=== Task item ===
Everything from the line containing "MAE & Erro Médio" through the last line of the data below should be set down exactly, and nothing else.

** Extracted information follows **

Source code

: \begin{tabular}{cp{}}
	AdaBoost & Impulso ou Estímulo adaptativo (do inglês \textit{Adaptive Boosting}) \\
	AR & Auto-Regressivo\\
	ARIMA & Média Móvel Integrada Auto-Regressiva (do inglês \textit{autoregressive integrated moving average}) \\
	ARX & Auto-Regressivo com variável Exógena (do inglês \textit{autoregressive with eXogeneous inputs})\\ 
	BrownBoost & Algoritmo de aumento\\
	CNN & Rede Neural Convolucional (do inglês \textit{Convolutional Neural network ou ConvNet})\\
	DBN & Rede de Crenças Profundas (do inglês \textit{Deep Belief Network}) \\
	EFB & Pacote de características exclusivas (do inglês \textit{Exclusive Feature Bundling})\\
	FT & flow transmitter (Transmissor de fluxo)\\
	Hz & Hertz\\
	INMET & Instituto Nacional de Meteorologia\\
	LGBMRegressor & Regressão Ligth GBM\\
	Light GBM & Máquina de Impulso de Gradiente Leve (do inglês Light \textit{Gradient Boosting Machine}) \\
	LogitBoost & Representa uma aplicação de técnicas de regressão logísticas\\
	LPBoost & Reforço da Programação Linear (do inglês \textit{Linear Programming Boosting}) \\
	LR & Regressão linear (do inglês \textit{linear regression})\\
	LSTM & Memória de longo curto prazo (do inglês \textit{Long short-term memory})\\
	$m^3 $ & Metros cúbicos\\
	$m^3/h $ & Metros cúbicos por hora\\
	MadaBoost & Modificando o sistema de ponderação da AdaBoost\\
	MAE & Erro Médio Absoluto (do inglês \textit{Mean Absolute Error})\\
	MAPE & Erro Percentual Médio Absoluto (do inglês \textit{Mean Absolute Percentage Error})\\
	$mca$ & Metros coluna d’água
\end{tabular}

** End of Extracted information **

=== Solution to this task ===
	MAE & Erro Médio Absoluto (do inglês \textit{Mean Absolute Error})\\
	MAPE & Erro Percentual Médio Absoluto (do inglês \textit{Mean Absolute Percentage Error})\\
	$mca$ & Metros coluna d’água
\end{tabular}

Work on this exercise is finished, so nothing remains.